Click for large image
Figure 1. Hepatocytes are diffusely swollen, with clear cytoplasm and sinusoids are collapsed, both features conferring a vegetal-like appearance to liver parenchyma (HE, original magnification ×100).

Figure 2.
Click for large image
Figure 2. Lipid droplets are identified in the cytoplasm of some hepatocytes and some nuclei display an empty appearance (circle), due to the accumulation of glycogen (original magnification ×200).

GH results from the accumulation of excessive glycogen in the hepatocytes [1-9]. Typically, it is associated with uncontrolled T1DM, although it has been recently reported in type 2 [6, 8]. GH presents with abdominal pain, nauseas, vomiting, hepatomegaly and elevated liver enzymes [2-6]. Glycogen loading of the liver was first described as a component of Mauriac syndrome: growth retardation, hepatomegaly, cushingoid features and delayed puberty [1, 2, 5, 8, 9]. However, it is now known that GH can develop without the full spectrum of the features of Mauriac syndrome [1, 5, 8, 9].

In the clinical setting of diabetes, it is important to distinguish GH from NAFLD, in patients with abnormal liver tests. Persistent mild alterations in liver enzymes are more in favor of NAFLD, whereas aminotransferase flares are more suggestive of GH [8]. Contrary to NAFLD, GH is not known to progress to fibrosis and the hepatic changes are reversible with adequate glycemic control [2, 3, 6, 8].

The wide fluctuation in glucose and insulin levels is an essential element in the pathophysiology of GH. High levels of glucose cause an insulin independent inflow of glucose into the hepatocytes where it is rapidly phosphorilated and trap in the cell. Subsequent treatment of high glucose levels with insulin causes the trapped glucose to polymerize to glycogen. Glycogen production persists for some time after insulin levels are declined [8]. In NAFLD lipid accumulation results of chronic hyperinsulinemia and hepatocellular insulin resistance [10].

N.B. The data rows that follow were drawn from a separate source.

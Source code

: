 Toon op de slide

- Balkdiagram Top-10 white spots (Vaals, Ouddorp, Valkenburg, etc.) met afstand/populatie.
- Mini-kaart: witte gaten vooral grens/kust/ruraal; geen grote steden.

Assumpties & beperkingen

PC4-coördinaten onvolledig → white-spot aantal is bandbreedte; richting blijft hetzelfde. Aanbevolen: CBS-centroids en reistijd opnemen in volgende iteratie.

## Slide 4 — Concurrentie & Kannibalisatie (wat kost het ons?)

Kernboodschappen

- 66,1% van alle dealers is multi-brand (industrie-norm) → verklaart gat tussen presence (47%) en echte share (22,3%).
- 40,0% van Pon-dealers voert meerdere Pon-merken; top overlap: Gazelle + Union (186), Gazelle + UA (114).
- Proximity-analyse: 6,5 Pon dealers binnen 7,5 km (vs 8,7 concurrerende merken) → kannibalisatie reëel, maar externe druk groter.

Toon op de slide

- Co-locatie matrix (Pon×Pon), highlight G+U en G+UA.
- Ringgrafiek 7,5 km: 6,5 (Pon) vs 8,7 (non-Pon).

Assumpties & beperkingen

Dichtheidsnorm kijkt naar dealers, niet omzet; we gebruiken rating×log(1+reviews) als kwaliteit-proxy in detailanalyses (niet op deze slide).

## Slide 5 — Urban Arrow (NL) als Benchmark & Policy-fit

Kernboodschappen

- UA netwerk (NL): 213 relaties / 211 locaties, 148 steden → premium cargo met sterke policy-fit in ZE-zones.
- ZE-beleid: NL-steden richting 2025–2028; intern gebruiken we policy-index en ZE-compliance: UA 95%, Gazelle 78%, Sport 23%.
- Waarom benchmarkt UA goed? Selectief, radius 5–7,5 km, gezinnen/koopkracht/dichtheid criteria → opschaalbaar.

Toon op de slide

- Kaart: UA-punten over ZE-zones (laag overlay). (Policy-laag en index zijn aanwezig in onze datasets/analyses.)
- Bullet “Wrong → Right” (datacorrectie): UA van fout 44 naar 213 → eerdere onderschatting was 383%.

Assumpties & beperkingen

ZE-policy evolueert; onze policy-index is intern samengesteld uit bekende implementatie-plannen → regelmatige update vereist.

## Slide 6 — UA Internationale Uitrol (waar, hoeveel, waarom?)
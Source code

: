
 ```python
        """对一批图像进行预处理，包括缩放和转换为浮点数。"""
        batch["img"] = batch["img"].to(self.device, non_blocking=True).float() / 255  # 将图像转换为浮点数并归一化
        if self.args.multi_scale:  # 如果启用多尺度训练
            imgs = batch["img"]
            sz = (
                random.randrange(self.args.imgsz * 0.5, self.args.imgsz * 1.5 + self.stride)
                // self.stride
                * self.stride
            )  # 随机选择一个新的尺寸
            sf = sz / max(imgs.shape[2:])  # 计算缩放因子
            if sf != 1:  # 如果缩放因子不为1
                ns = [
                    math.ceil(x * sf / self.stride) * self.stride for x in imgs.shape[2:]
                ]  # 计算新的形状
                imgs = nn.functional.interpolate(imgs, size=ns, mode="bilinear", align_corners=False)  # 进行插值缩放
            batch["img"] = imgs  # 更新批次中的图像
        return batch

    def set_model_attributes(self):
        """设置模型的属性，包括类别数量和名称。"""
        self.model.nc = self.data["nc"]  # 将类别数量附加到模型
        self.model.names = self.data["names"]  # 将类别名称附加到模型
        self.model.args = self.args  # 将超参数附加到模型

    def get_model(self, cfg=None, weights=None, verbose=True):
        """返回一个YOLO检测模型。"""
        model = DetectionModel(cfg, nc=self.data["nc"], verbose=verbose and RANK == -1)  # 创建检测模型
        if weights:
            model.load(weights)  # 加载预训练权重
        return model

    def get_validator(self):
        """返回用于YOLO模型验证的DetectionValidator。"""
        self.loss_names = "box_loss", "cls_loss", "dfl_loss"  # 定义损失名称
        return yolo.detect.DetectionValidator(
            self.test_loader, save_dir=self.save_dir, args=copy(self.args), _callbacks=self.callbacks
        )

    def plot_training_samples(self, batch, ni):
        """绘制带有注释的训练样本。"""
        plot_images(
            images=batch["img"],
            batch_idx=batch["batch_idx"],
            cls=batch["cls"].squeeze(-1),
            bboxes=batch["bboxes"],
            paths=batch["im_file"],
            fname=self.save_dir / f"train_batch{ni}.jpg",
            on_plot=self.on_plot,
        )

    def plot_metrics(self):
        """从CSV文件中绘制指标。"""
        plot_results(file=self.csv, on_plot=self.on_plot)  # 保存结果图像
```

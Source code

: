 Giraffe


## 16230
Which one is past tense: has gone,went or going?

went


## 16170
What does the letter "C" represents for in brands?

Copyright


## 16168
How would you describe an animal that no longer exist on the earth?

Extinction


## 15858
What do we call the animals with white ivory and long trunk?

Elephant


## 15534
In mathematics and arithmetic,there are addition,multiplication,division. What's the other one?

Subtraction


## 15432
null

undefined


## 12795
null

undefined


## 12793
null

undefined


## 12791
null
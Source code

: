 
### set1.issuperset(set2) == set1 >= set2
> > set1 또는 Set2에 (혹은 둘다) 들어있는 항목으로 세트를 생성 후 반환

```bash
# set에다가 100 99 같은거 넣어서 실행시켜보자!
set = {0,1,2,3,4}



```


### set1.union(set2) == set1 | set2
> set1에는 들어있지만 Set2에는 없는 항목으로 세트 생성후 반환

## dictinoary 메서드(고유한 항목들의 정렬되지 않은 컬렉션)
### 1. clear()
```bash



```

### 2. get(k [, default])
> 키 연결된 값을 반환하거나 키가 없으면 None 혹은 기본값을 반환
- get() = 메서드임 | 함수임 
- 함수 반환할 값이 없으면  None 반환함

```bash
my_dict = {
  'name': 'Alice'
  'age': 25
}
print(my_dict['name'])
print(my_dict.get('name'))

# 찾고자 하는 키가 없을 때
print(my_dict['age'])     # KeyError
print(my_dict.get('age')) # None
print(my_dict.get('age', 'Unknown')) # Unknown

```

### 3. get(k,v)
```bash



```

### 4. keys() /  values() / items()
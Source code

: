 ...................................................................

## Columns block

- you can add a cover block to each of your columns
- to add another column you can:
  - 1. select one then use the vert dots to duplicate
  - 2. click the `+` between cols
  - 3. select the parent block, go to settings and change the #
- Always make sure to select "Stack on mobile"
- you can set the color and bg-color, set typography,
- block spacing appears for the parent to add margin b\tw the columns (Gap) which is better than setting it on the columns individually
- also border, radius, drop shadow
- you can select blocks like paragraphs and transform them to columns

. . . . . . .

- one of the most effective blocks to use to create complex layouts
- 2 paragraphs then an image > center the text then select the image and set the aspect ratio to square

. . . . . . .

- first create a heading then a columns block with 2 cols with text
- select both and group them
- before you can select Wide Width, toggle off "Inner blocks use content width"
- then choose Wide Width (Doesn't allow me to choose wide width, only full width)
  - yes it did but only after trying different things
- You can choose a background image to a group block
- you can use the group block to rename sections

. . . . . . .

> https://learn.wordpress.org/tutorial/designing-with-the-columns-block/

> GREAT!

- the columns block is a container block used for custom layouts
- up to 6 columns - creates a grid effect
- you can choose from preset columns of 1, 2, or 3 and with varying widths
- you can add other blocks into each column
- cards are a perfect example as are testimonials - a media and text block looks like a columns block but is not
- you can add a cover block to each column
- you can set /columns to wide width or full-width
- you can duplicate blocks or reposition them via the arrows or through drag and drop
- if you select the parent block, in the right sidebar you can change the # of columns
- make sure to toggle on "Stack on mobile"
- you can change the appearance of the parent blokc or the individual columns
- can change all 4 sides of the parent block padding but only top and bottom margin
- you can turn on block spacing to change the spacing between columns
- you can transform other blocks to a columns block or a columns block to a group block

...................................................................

On liver biopsy, GH displays a characteristic vegetal-like appearance of the hepatocytes, with no evidence of fibrosis, necrosis or inflammation [3-5, 7]. The need for liver biopsy, in this context, is a debated issue. Some authors favor the need of liver biopsy to make the distinction between GH and NAFLD, to obtain information for the prediction of prognosis, as pathobiology and therapy are different [1, 2, 6, 8]. On the other hand, some recent publications suggest that, although NAFLD cannot be excluded by history, physical examination or ultrasound, invasive evaluations should be postponed until the response of metabolic control is accomplish [1, 2]. In our case, liver biopsy was performed in order to differentiate the pathological findings, as glycemic control was very difficult to achieve, while the patient persistently maintained symptomatic hepatomegaly and abnormal liver biochemistry.

It is important that pediatricians be aware of GH and the association with poorly controlled T1DM, as insulin-reversible hepatic glycogen accumulation is the most common cause of hepatomegaly and abnormal liver biochemistry, in children and young adults with insulin-dependent diabetes mellitus.

Grant Support

The authors declare that there was no financial support, including governmental assistance and pharmaceutical company support, involved in this research.

Conflict of Interest

The authors declare that there is no conflict of interest.